Being lean, however, affords an agility that may allow Crossley to fulfill her ambition to take advantage of new ideas and opportunities. Several have already presented themselves. For one: Last summer, the Dane County Board approved a proposal to expand the commission from 11 members to 13. "We felt we could use more horsepower," Crossley explains.
Also: The board has signed off on new grants-management software that will render the commission's grants process more efficient and transparent than the existing manual, paper-based process. At $20,000 to $40,000, Crossley concedes, the software is not inexpensive but is "revolutionary in our little world." Among other benefits, the software will let the commission be more precise in analyzing how its grants are allocated.
The commission has reorganized the structure of its grants panels. The arts panel has been broken up into seven categories, establishing one reviewing body each for grant applications in architecture, dance, folk arts, literary arts, music, theater and visual arts, in addition to the existing local-history review panel. (The commission also administers an arts-in-schools grants program, and grants for capital projects.)
The new system brings greater focus to the review process. While an arts panelist might once have reviewed between 50 and 70 grant applications, Crossley says, a dance or folk-arts panelist might now review just five or 10.
Changes are also coming to the annual poster and desktop calendar. They include new distribution sites, adjustments to the submission process and other efforts to expand the pool of artists submitting work. The 2010 calendar will include photography for the first time, and half the artists will be new to the 10-year-old series.
These publications promote greater visibility for both the commission and the artists it serves. Crossley sees them all over the county, in people's homes and businesses. She even saw this year's poster "in an outhouse somewhere, and I was like, 'Yes!'"
Other aspects of Crossley's work have been less triumphant. Due to the recession, some grant recipients have had to return their awards because they could not complete a project or mount a performance.
"That's really troubling for us," says Crossley, noting that the commission has been discussing ways to better sustain grant recipients in a bad economy. Under consideration: relaxing the requirement that recipients match the county awards dollar-for-dollar, giving recipients more time for their projects, and expanding a $1,000 mini-grant program.
Then there's the commission's own funding.
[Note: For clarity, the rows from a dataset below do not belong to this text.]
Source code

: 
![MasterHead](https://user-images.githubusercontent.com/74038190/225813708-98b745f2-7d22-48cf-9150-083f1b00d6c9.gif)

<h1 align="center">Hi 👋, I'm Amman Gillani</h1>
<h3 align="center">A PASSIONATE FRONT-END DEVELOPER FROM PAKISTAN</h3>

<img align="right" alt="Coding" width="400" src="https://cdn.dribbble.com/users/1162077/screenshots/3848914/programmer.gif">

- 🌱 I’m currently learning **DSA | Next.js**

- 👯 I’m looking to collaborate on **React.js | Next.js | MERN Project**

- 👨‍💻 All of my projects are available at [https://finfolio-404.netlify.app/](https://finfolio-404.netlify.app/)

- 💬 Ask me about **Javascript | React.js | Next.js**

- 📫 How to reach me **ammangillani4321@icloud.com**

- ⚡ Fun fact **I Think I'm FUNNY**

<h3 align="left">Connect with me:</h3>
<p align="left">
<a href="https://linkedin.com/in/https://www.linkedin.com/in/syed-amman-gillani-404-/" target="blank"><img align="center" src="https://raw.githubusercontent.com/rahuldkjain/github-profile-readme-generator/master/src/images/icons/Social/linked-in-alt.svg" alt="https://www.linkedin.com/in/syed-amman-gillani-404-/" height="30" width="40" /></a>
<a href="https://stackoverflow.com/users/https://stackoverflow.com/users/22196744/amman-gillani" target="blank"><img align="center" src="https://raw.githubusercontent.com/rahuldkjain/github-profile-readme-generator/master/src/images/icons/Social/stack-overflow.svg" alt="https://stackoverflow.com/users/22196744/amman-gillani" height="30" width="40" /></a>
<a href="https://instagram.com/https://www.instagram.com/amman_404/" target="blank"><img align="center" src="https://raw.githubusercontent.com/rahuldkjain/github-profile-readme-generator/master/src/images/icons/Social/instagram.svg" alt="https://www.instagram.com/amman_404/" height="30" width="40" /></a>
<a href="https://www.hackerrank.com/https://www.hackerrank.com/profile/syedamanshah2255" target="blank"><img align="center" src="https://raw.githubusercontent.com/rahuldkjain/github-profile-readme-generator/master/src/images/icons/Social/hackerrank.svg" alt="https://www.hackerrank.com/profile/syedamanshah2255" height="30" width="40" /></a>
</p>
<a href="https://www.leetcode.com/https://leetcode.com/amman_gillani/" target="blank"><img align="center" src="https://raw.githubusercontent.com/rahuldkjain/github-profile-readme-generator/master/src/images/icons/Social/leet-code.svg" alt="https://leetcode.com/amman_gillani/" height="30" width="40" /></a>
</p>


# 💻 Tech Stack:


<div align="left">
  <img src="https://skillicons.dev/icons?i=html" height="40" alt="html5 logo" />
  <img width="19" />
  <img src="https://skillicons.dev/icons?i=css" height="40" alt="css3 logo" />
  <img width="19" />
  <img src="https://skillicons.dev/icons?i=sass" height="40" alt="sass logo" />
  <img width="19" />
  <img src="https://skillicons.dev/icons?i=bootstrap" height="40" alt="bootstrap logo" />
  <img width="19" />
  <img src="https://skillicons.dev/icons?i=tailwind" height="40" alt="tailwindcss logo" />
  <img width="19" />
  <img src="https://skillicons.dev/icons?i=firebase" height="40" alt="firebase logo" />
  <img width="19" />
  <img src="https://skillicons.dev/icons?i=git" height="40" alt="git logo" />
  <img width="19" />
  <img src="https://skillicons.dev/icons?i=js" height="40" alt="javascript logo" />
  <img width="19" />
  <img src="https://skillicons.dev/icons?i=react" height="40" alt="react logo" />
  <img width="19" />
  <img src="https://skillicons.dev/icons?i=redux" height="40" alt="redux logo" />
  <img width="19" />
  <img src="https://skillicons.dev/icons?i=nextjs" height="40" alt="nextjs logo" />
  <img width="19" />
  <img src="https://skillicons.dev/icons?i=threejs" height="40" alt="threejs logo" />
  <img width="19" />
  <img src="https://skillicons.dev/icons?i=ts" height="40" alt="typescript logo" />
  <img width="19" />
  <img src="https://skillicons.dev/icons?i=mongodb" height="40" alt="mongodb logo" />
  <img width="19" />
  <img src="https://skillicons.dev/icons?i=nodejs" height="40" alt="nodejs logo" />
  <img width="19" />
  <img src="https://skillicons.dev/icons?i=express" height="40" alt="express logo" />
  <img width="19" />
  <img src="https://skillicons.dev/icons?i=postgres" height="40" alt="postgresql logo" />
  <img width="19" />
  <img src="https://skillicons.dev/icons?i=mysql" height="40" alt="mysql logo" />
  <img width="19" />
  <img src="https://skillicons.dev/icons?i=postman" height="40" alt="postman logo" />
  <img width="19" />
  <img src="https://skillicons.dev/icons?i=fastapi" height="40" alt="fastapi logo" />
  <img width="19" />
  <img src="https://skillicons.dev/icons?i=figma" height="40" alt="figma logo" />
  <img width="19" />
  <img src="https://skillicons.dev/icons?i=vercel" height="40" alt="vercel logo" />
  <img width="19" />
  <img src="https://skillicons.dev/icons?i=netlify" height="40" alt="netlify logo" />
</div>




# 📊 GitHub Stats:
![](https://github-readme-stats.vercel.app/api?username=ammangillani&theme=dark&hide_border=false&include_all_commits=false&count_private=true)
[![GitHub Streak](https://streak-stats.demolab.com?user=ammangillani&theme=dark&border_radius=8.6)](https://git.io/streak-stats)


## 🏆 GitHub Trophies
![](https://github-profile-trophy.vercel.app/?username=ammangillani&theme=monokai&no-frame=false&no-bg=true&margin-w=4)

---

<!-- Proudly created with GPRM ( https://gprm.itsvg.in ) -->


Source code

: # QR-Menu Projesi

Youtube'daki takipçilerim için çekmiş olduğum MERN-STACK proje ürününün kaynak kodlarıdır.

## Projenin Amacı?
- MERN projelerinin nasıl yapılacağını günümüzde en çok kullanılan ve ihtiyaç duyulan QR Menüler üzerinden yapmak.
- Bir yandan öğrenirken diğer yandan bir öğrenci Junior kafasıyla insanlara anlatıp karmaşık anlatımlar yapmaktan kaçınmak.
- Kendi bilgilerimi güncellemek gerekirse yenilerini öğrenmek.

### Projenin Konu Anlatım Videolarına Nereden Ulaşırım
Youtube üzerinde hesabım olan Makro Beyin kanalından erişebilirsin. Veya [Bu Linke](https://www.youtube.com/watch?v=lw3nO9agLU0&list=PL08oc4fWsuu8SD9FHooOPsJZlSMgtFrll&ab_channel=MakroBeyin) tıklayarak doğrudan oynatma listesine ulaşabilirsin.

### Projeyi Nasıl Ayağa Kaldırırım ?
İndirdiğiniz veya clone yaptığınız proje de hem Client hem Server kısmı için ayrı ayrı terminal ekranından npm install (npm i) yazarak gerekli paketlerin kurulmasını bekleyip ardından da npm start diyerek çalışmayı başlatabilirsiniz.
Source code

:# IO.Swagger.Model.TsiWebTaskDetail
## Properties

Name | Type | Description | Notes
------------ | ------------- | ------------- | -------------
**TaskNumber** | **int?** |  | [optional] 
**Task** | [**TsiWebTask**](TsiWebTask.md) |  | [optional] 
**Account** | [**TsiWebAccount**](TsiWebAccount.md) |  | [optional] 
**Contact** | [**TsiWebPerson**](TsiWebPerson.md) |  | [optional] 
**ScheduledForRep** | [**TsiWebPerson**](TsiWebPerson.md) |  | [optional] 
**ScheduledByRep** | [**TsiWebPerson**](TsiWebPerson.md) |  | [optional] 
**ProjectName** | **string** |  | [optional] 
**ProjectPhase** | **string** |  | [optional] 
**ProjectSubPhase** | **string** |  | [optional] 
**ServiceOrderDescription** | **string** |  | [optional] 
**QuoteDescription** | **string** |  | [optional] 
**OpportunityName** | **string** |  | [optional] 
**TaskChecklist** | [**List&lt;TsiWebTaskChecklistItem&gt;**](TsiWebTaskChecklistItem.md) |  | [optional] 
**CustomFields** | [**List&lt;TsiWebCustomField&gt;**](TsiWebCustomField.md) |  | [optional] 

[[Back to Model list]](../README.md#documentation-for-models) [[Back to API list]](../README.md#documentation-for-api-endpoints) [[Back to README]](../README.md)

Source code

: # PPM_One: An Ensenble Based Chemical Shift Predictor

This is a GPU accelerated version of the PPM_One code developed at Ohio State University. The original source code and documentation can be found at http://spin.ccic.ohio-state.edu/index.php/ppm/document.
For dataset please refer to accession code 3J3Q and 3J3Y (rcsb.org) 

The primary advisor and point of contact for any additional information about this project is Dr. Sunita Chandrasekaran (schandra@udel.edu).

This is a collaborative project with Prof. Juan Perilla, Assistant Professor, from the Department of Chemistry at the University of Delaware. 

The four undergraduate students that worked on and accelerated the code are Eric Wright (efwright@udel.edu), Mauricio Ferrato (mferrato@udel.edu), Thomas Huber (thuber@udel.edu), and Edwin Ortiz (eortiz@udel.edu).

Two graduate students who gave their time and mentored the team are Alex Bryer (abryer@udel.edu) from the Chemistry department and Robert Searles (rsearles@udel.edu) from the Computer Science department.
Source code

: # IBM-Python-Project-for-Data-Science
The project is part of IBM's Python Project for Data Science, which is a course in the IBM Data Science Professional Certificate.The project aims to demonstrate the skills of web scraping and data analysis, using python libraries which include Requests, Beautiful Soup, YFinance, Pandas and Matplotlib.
For this year, commitments are secure from the six philanthropic foundations that provide two-thirds of the funding, Crossley says. But a significant decline in any of those foundations' endowments could take a bite out of the commission's bottom line.
Meanwhile, county budget deliberations are an annual ritual for all county government agencies. Crossley had to make cuts her first year on the job, though she is quick to acknowledge the support of both the Dane County Board and Dane County executive's office. "It's a new ballgame each year," Crossley says, "so we're concerned about the future."
Concerned, yet hopeful. "I'm a total optimist," says Crossley, perceiving opportunity even in the record number of applications submitted for the commission's most recent grant cycle. "I think we have the good fortune here in Dane County to be rich in cultural assets and rich in creativity and rich in opportunity for arts and culture to play a role in positive change," she says, echoing Wolf.
"There are," Crossley concludes, "higher, purposeful, greater goods that arts and culture can contribute."